Aktenzeichen M 7 K 16.2615
NamÄndVwV Nr. 53 Abs. 3
Leitsatz
1 Ein wichtiger Grund als Voraussetzung für eine Namensänderung ist nur dann zu bejahen, wenn das schutzwürdige Interesse des Namensträgers an der Ablegung seines bisherigen Namens unter Führung eines neuen Namens das große öffentliche Interesses an der Beibehaltung des bisherigen Namens überwiegt. (Rn. 18) (redaktioneller Leitsatz)
2 Ein Grund, von der Vorgabe des Nr. 53 Abs. 3 NamÄndVwV, dass die Namen bekannter Romanfiguren bei Namensänderungen keine Verwendung finden sollen, kann nicht schon darin gesehen werden, dass der Antragsteller zwischen dem Leben der Romanfigur (hier: Oliver Twist) und seinem eigenen Leben Parallelen sieht. (Rn. 21) (redaktioneller Leitsatz)
Tenor
I. Die Klage wird abgewiesen.
II. Der Kläger trägt die Kosten des Verfahrens.
III. Die Kostenentscheidung ist vorläufig vollstreckbar. Der Kläger darf die Vollstreckung durch Sicherheitsleistung oder Hinterlegung in Höhe des vollstreckbaren Betrags abwenden, wenn nicht der Beklagte vorher Sicherheit in gleicher Höhe leistet.
Gründe
Die zulässige Verpflichtungsklage auf Änderung des klägerischen Namens in den Namen „Oliver Simon Silas Twist“ ist unbegründet.

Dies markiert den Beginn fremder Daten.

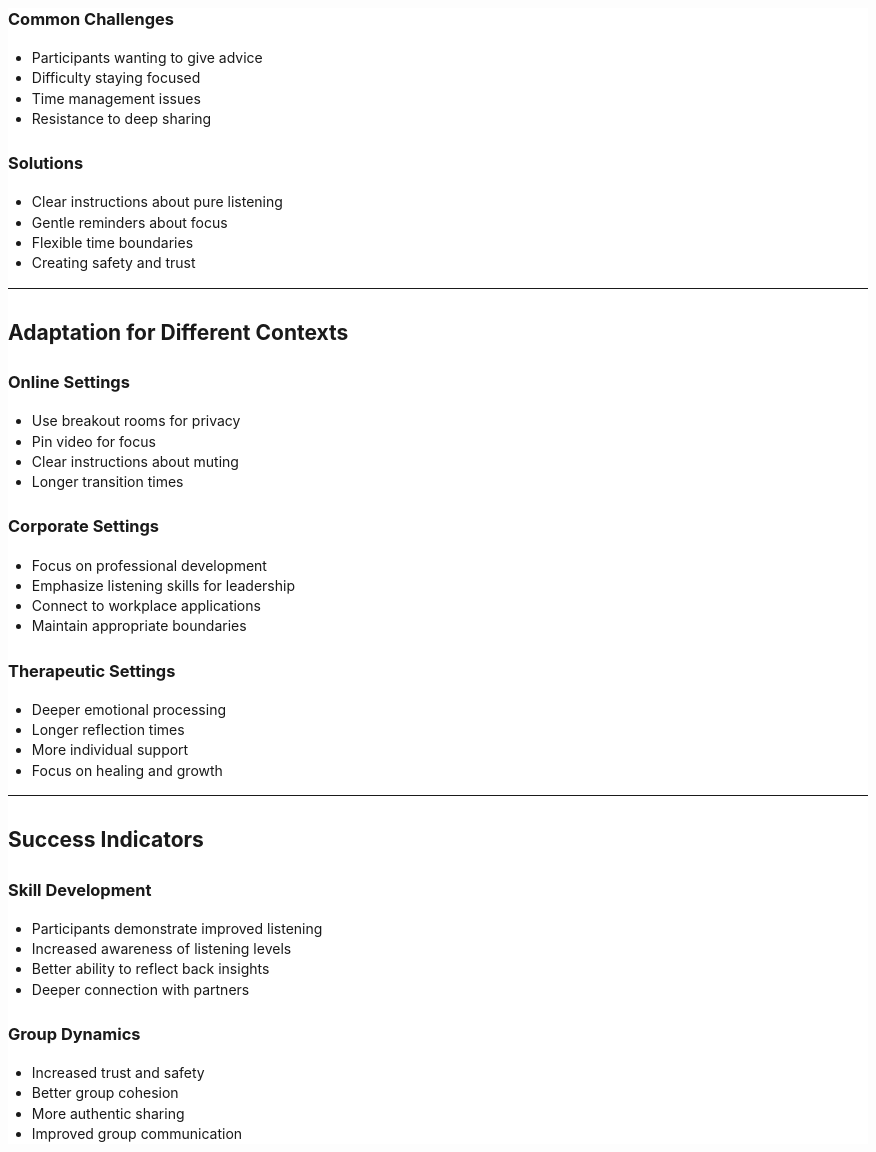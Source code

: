 ### Common Challenges
- Participants wanting to give advice
- Difficulty staying focused
- Time management issues
- Resistance to deep sharing

### Solutions
- Clear instructions about pure listening
- Gentle reminders about focus
- Flexible time boundaries
- Creating safety and trust

---

## Adaptation for Different Contexts

### Online Settings
- Use breakout rooms for privacy
- Pin video for focus
- Clear instructions about muting
- Longer transition times

### Corporate Settings
- Focus on professional development
- Emphasize listening skills for leadership
- Connect to workplace applications
- Maintain appropriate boundaries

### Therapeutic Settings
- Deeper emotional processing
- Longer reflection times
- More individual support
- Focus on healing and growth

---

## Success Indicators

### Skill Development
- Participants demonstrate improved listening
- Increased awareness of listening levels
- Better ability to reflect back insights
- Deeper connection with partners

### Group Dynamics
- Increased trust and safety
- Better group cohesion
- More authentic sharing
- Improved group communication
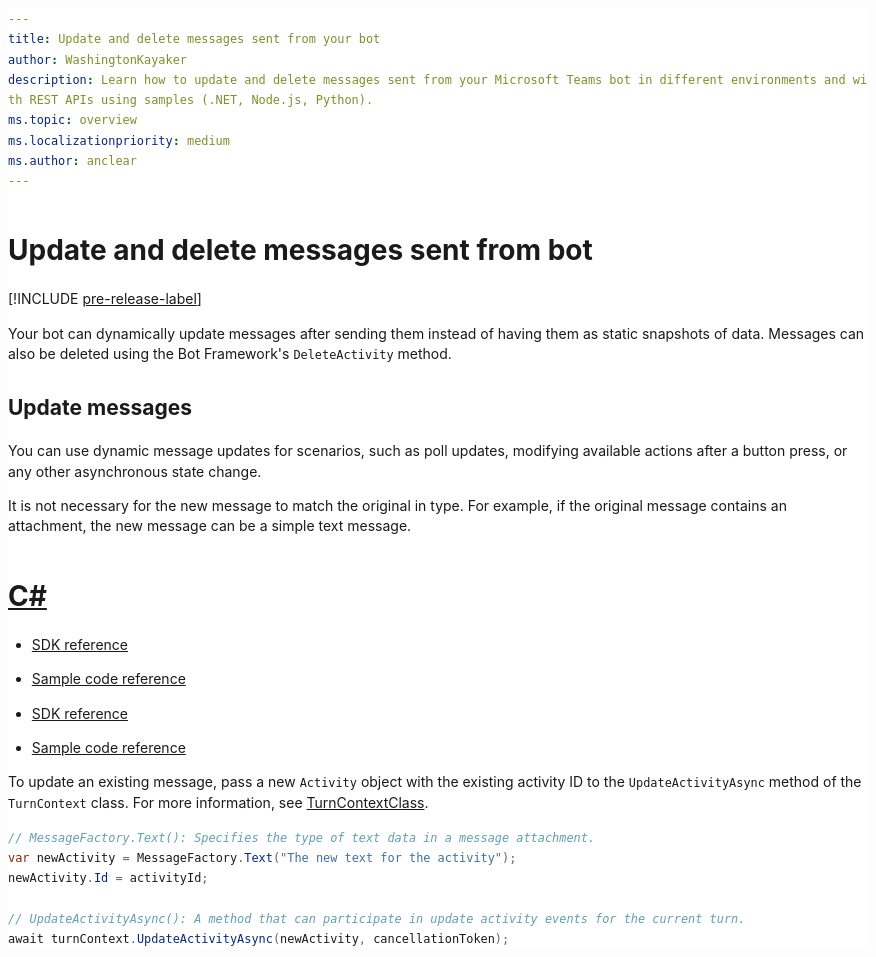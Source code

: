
 ```yaml
---
title: Update and delete messages sent from your bot
author: WashingtonKayaker
description: Learn how to update and delete messages sent from your Microsoft Teams bot in different environments and with REST APIs using samples (.NET, Node.js, Python).
ms.topic: overview
ms.localizationpriority: medium
ms.author: anclear
---
```


# Update and delete messages sent from bot

[!INCLUDE [pre-release-label](~/includes/v4-to-v3-pointer-bots.md)]

Your bot can dynamically update messages after sending them instead of having them as static snapshots of data. Messages can also be deleted using the Bot Framework's `DeleteActivity` method.

## Update messages

You can use dynamic message updates for scenarios, such as poll updates, modifying available actions after a button press, or any other asynchronous state change.

It is not necessary for the new message to match the original in type. For example, if the original message contains an attachment, the new message can be a simple text message.

# [C#](#tab/dotnet)

* [SDK reference](/dotnet/api/microsoft.bot.builder.turncontext.updateactivityasync?view=botbuilder-dotnet-stable#microsoft-bot-builder-turncontext-updateactivityasync(microsoft-bot-schema-iactivity-system-threading-cancellationtoken)&preserve-view=true)
* [Sample code reference](https://github.com/OfficeDev/Microsoft-Teams-Samples/blob/main/samples/bot-conversation/csharp/Bots/TeamsConversationBot.cs#L257)

* [SDK reference](/dotnet/api/microsoft.bot.builder.botadapter.updateactivityasync?view=botbuilder-dotnet-stable#microsoft-bot-builder-botadapter-updateactivityasync(microsoft-bot-builder-iturncontext-microsoft-bot-schema-activity-system-threading-cancellationtoken)&preserve-view=true)
* [Sample code reference](https://github.com/OfficeDev/Microsoft-Teams-Samples/blob/main/samples/bot-conversation/csharp/Bots/TeamsConversationBot.cs#L257)

To update an existing message, pass a new `Activity` object with the existing activity ID to the `UpdateActivityAsync` method of the `TurnContext` class. For more information, see [TurnContextClass](/dotnet/api/microsoft.bot.builder.turncontext?view=botbuilder-dotnet-stable&preserve-view=true).

```csharp
// MessageFactory.Text(): Specifies the type of text data in a message attachment.
var newActivity = MessageFactory.Text("The new text for the activity");
newActivity.Id = activityId;

// UpdateActivityAsync(): A method that can participate in update activity events for the current turn.
await turnContext.UpdateActivityAsync(newActivity, cancellationToken);
```
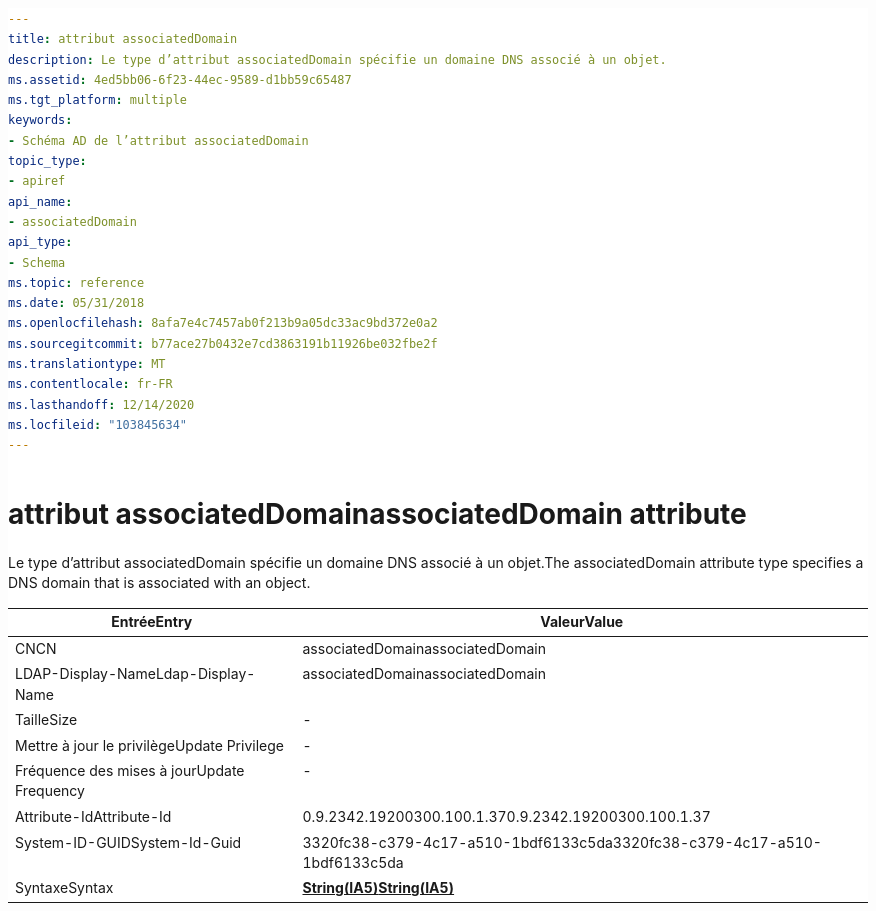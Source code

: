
 ```yaml
---
title: attribut associatedDomain
description: Le type d’attribut associatedDomain spécifie un domaine DNS associé à un objet.
ms.assetid: 4ed5bb06-6f23-44ec-9589-d1bb59c65487
ms.tgt_platform: multiple
keywords:
- Schéma AD de l’attribut associatedDomain
topic_type:
- apiref
api_name:
- associatedDomain
api_type:
- Schema
ms.topic: reference
ms.date: 05/31/2018
ms.openlocfilehash: 8afa7e4c7457ab0f213b9a05dc33ac9bd372e0a2
ms.sourcegitcommit: b77ace27b0432e7cd3863191b11926be032fbe2f
ms.translationtype: MT
ms.contentlocale: fr-FR
ms.lasthandoff: 12/14/2020
ms.locfileid: "103845634"
---
```

# <a name="associateddomain-attribute"></a><span data-ttu-id="aa709-104">attribut associatedDomain</span><span class="sxs-lookup"><span data-stu-id="aa709-104">associatedDomain attribute</span></span>

<span data-ttu-id="aa709-105">Le type d’attribut associatedDomain spécifie un domaine DNS associé à un objet.</span><span class="sxs-lookup"><span data-stu-id="aa709-105">The associatedDomain attribute type specifies a DNS domain that is associated with an object.</span></span>



| <span data-ttu-id="aa709-106">Entrée</span><span class="sxs-lookup"><span data-stu-id="aa709-106">Entry</span></span> | <span data-ttu-id="aa709-107">Valeur</span><span class="sxs-lookup"><span data-stu-id="aa709-107">Value</span></span> |
|-------------------|--------------------------------------|
| <span data-ttu-id="aa709-108">CN</span><span class="sxs-lookup"><span data-stu-id="aa709-108">CN</span></span>                | <span data-ttu-id="aa709-109">associatedDomain</span><span class="sxs-lookup"><span data-stu-id="aa709-109">associatedDomain</span></span>                     |
| <span data-ttu-id="aa709-110">LDAP-Display-Name</span><span class="sxs-lookup"><span data-stu-id="aa709-110">Ldap-Display-Name</span></span> | <span data-ttu-id="aa709-111">associatedDomain</span><span class="sxs-lookup"><span data-stu-id="aa709-111">associatedDomain</span></span>                     |
| <span data-ttu-id="aa709-112">Taille</span><span class="sxs-lookup"><span data-stu-id="aa709-112">Size</span></span>              | \-                                   |
| <span data-ttu-id="aa709-113">Mettre à jour le privilège</span><span class="sxs-lookup"><span data-stu-id="aa709-113">Update Privilege</span></span>  | \-                                   |
| <span data-ttu-id="aa709-114">Fréquence des mises à jour</span><span class="sxs-lookup"><span data-stu-id="aa709-114">Update Frequency</span></span>  | \-                                   |
| <span data-ttu-id="aa709-115">Attribute-Id</span><span class="sxs-lookup"><span data-stu-id="aa709-115">Attribute-Id</span></span>      | <span data-ttu-id="aa709-116">0.9.2342.19200300.100.1.37</span><span class="sxs-lookup"><span data-stu-id="aa709-116">0.9.2342.19200300.100.1.37</span></span>           |
| <span data-ttu-id="aa709-117">System-ID-GUID</span><span class="sxs-lookup"><span data-stu-id="aa709-117">System-Id-Guid</span></span>    | <span data-ttu-id="aa709-118">3320fc38-c379-4c17-a510-1bdf6133c5da</span><span class="sxs-lookup"><span data-stu-id="aa709-118">3320fc38-c379-4c17-a510-1bdf6133c5da</span></span> |
| <span data-ttu-id="aa709-119">Syntaxe</span><span class="sxs-lookup"><span data-stu-id="aa709-119">Syntax</span></span>            | [<span data-ttu-id="aa709-120">**String(IA5)**</span><span class="sxs-lookup"><span data-stu-id="aa709-120">**String(IA5)**</span></span>](s-string-ia5.md)  |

Der Kläger hat keinen Anspruch auf die Änderung seines Namens in der gewünschten Weise. Der ablehnende Bescheid der Beklagten auf Namensänderung ist daher rechtmäßig und verletzt den Kläger nicht in seinen Rechten.
Eine Namensänderung kommt nach den § 3 Abs. 1, § 11 des Gesetzes über die Änderung von Familiennamen und Vornamen (NamÄndG) i.V.m. der NamÄndVwV nur in Betracht, wenn ein wichtiger Grund die Änderung gerechtfertigt. Dabei ist angesichts des großen öffentlichen Interesses an der Beibehaltung des bisherigen Namens ein strenger Maßstab anzulegen und ein wichtiger Grund nur dann zu bejahen, wenn das schutzwürdige Interesse des Namensträgers in der Ablegung seines bisherigen Namens unter Führung eines neuen Namens dieses öffentliche Interesse überwiegt.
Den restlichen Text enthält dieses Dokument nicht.